Exercise input below:

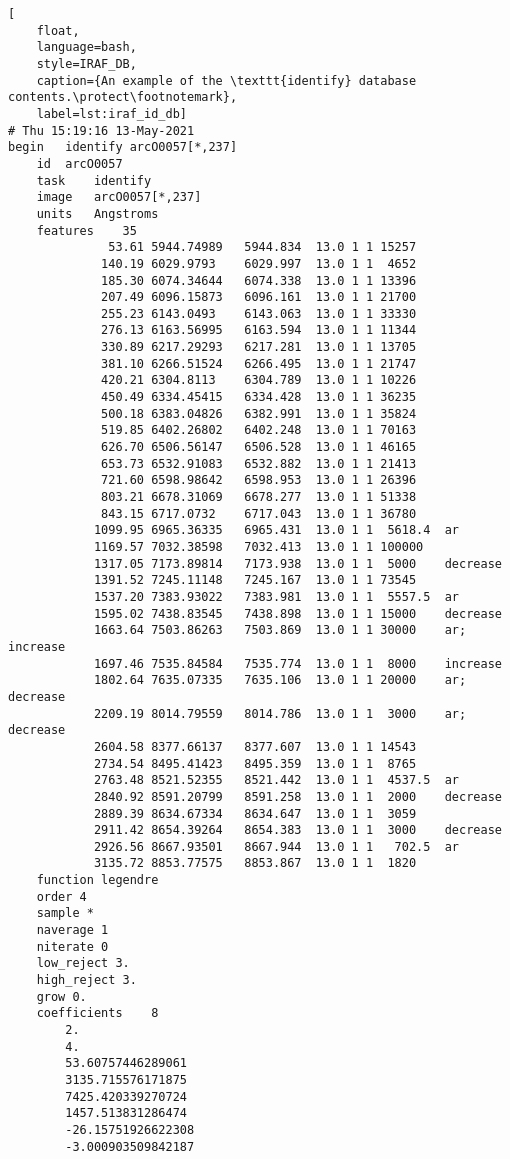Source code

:\begin{lstlisting}[
    float,
    language=bash,
    style=IRAF_DB,
    caption={An example of the \texttt{identify} database contents.\protect\footnotemark},
    label=lst:iraf_id_db]
# Thu 15:19:16 13-May-2021
begin	identify arcO0057[*,237]
    id	arcO0057
    task	identify
    image	arcO0057[*,237]
    units	Angstroms
    features	35
              53.61 5944.74989   5944.834  13.0 1 1 15257
             140.19 6029.9793    6029.997  13.0 1 1  4652
             185.30 6074.34644   6074.338  13.0 1 1 13396
             207.49 6096.15873   6096.161  13.0 1 1 21700
             255.23 6143.0493    6143.063  13.0 1 1 33330
             276.13 6163.56995   6163.594  13.0 1 1 11344
             330.89 6217.29293   6217.281  13.0 1 1 13705
             381.10 6266.51524   6266.495  13.0 1 1 21747
             420.21 6304.8113    6304.789  13.0 1 1 10226
             450.49 6334.45415   6334.428  13.0 1 1 36235
             500.18 6383.04826   6382.991  13.0 1 1 35824
             519.85 6402.26802   6402.248  13.0 1 1 70163
             626.70 6506.56147   6506.528  13.0 1 1 46165
             653.73 6532.91083   6532.882  13.0 1 1 21413
             721.60 6598.98642   6598.953  13.0 1 1 26396
             803.21 6678.31069   6678.277  13.0 1 1 51338
             843.15 6717.0732    6717.043  13.0 1 1 36780
            1099.95 6965.36335   6965.431  13.0 1 1  5618.4  ar
            1169.57 7032.38598   7032.413  13.0 1 1 100000
            1317.05 7173.89814   7173.938  13.0 1 1  5000    decrease
            1391.52 7245.11148   7245.167  13.0 1 1 73545
            1537.20 7383.93022   7383.981  13.0 1 1  5557.5  ar
            1595.02 7438.83545   7438.898  13.0 1 1 15000    decrease
            1663.64 7503.86263   7503.869  13.0 1 1 30000    ar; increase
            1697.46 7535.84584   7535.774  13.0 1 1  8000    increase
            1802.64 7635.07335   7635.106  13.0 1 1 20000    ar; decrease
            2209.19 8014.79559   8014.786  13.0 1 1  3000    ar; decrease
            2604.58 8377.66137   8377.607  13.0 1 1 14543
            2734.54 8495.41423   8495.359  13.0 1 1  8765
            2763.48 8521.52355   8521.442  13.0 1 1  4537.5  ar
            2840.92 8591.20799   8591.258  13.0 1 1  2000    decrease
            2889.39 8634.67334   8634.647  13.0 1 1  3059
            2911.42 8654.39264   8654.383  13.0 1 1  3000    decrease
            2926.56 8667.93501   8667.944  13.0 1 1   702.5  ar
            3135.72 8853.77575   8853.867  13.0 1 1  1820
    function legendre
    order 4
    sample *
    naverage 1
    niterate 0
    low_reject 3.
    high_reject 3.
    grow 0.
    coefficients	8
        2.
        4.
        53.60757446289061
        3135.715576171875
        7425.420339270724
        1457.513831286474
        -26.15751926622308
        -3.000903509842187

\end{lstlisting}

End of Exercise input.

Please copy out each line in the entries that mentions the string "increase".

            1663.64 7503.86263   7503.869  13.0 1 1 30000    ar; increase
            1697.46 7535.84584   7535.774  13.0 1 1  8000    increase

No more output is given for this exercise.